Sax on the Web Forum banner

1 - 20 of 44 Posts

·
Registered
Joined
·
2,338 Posts
Discussion Starter · #1 ·
I have read a of how changes were made during the run. Some say early 60k serials plays dark. I only played one and it was not dark but focused and resistant.

I have owned a 123xxx and it was resistant and focused and robust , clean sounding. Kind of a modern sound.

I owned a 98xxx and that was warm and complex and compact.

My 226xxx was focused and kind of a bit dead sounding.

My 326xxx was very free and loud and big but kind of bland.

My 168xxx is clean,focused and pretty big and loud. Medium resistant.

In my opinion the 326xxx was no less complex in sound compared to the 60k. So how would you describe your tenor?
 

·
Distinguished Member, Forum Contributor 2013-2016
Joined
·
7,891 Posts
326xxx would be firmly into SA80 territory...

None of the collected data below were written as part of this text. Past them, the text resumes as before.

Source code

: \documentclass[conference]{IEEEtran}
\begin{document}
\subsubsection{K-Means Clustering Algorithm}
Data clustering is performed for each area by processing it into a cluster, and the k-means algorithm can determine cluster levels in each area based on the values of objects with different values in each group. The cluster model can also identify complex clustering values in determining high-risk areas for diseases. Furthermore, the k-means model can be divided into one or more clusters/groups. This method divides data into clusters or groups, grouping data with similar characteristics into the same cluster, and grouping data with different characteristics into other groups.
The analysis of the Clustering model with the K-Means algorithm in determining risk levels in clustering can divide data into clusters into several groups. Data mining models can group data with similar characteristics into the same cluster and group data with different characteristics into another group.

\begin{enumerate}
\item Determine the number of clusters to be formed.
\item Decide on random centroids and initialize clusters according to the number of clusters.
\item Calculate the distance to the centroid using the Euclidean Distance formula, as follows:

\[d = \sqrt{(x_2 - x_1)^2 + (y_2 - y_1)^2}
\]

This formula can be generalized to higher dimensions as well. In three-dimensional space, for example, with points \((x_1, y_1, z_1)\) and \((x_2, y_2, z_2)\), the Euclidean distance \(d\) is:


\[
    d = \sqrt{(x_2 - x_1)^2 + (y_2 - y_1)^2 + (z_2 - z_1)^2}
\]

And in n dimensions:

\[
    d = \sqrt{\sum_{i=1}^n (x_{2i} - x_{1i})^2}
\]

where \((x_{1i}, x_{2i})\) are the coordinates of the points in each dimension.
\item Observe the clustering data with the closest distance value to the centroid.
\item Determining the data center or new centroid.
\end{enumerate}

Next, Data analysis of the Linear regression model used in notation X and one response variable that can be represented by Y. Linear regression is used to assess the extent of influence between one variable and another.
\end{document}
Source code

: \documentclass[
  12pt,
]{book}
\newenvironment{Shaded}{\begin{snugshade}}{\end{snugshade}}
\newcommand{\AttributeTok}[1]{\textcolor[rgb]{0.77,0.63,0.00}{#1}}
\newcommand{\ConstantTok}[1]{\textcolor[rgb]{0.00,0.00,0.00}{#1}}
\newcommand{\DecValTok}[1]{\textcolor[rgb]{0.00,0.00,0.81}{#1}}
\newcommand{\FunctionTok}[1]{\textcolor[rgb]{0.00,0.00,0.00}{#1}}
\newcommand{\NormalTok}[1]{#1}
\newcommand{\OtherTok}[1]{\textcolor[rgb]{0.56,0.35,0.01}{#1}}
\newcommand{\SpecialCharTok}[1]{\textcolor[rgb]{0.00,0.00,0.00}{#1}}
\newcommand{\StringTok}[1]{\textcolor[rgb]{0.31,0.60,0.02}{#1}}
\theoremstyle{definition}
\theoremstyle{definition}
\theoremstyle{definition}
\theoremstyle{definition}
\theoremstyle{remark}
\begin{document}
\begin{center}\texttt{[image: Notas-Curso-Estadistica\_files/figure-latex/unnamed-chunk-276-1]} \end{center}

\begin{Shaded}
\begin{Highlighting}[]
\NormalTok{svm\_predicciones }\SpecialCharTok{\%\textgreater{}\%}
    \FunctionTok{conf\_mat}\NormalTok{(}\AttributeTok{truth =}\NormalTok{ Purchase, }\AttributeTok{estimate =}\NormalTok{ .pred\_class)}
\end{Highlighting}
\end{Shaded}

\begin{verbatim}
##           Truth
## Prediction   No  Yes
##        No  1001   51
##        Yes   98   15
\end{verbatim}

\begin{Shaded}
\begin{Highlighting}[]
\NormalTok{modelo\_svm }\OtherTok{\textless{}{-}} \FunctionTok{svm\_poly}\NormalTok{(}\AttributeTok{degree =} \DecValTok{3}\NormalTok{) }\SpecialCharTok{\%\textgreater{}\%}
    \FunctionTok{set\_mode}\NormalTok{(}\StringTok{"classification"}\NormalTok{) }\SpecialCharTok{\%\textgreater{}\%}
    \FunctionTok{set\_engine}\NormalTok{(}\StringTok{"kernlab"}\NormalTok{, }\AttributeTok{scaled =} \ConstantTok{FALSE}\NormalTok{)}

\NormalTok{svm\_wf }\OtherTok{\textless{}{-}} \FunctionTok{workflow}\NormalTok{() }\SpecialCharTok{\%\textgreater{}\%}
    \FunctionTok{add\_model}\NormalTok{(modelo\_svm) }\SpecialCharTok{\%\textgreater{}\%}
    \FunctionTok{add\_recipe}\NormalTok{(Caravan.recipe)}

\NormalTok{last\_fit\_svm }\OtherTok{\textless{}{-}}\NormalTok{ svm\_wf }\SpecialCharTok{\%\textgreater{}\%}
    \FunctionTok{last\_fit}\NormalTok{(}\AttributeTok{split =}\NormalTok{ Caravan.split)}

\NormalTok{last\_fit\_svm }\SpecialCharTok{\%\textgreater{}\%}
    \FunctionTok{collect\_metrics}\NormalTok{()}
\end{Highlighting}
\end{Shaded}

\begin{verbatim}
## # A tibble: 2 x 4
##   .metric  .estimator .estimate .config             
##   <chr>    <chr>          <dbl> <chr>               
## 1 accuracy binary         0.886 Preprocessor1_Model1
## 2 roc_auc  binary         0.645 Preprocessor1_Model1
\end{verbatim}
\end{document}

Sent from my iPhone using Tapatalk
 

·
Distinguished SOTW Member, Forum Contributor 2014
Joined
·
5,248 Posts
I’ve been playing a 97,xxx for almost 30 years. Definitely a compact, focused sound which is what I like anyways. Played a 226,xxx in high school - nothing spectacular but it took me into my second year of college. I did have it relacquered in 9th grade. (I didn’t know better and it was 1983). It was shiny and I was happy. 😀
 

·
Registered
Joined
·
2,478 Posts
My 183,000 when I played it with the original neck was a bit brighter in a grainy good way but also had kind of a dead resonance to it, never felt like it had any presence in a big room. I play the same horn now with an old Selmer vi neck of unknown age (no serial), but the curve looks much more like an early neck compared to my stock. This particular neck has been opened up at the cork end so I suspect it blows quite different than an unaltered neck of this era, but in a good way; it’s got very low resistance and has a darker tone color to it for sure than the stock neck. I’ve also had this horn repadded with earlier style metal resos and swapped out the plastic thumbrests for brass which I prefer. All in all it plays quite differently now than when I got it, it’s much richer more resonant tone now that I think sounds quite different than its original setup and neck. Not sure if it sounds more like an earlier Selmer or maybe more like something other than a Selmer due to the altered neck but I like it!
 

·
Registered
Joined
·
2,478 Posts
(I got this neck from Peter Ponzol who had owned it since the 70s, either he experimented with the neck opening being expanded and threaded on the interior or it served as a model for his line of aftermarket necks, not sure. But it plays open in a similar way, which is great because the only neck I liked on my horn prior to this was one of the modern Ponzol necks. Glad I happened to see Peter’s auction for it on eBay 3years ago, I’ve been happy with my horn since!)
 

·
Distinguished SOTW Member, Forum Contributor 2015-
Joined
·
462 Posts
My 183,000 when I played it with the original neck was a bit brighter in a grainy good way but also had kind of a dead resonance to it, never felt like it had any presence in a big room. I play the same horn now with an old Selmer vi neck of unknown age (no serial), but the curve looks much more like an early neck compared to my stock. This particular neck has been opened up at the cork end so I suspect it blows quite different than an unaltered neck of this era, but in a good way; it’s got very low resistance and has a darker tone color to it for sure than the stock neck. I’ve also had this horn repadded with earlier style metal resos and swapped out the plastic thumbrests for brass which I prefer. All in all it plays quite differently now than when I got it, it’s much richer more resonant tone now that I think sounds quite different than its original setup and neck. Not sure if it sounds more like an earlier Selmer or maybe more like something other than a Selmer due to the altered neck but I like it!
No neck serial? It's worth having a look on the inside of the tenon. You may find a serial number scratched there.
 

·
SOTW Columnist, Distinguished SOTW Member
Joined
·
23,432 Posts
I suspect that if you played some different horns in those same serial number ranges, you'd get different, and contradictory results. IOW I wonder if those different characteristics are due to a difference in serial number or some other factor(s).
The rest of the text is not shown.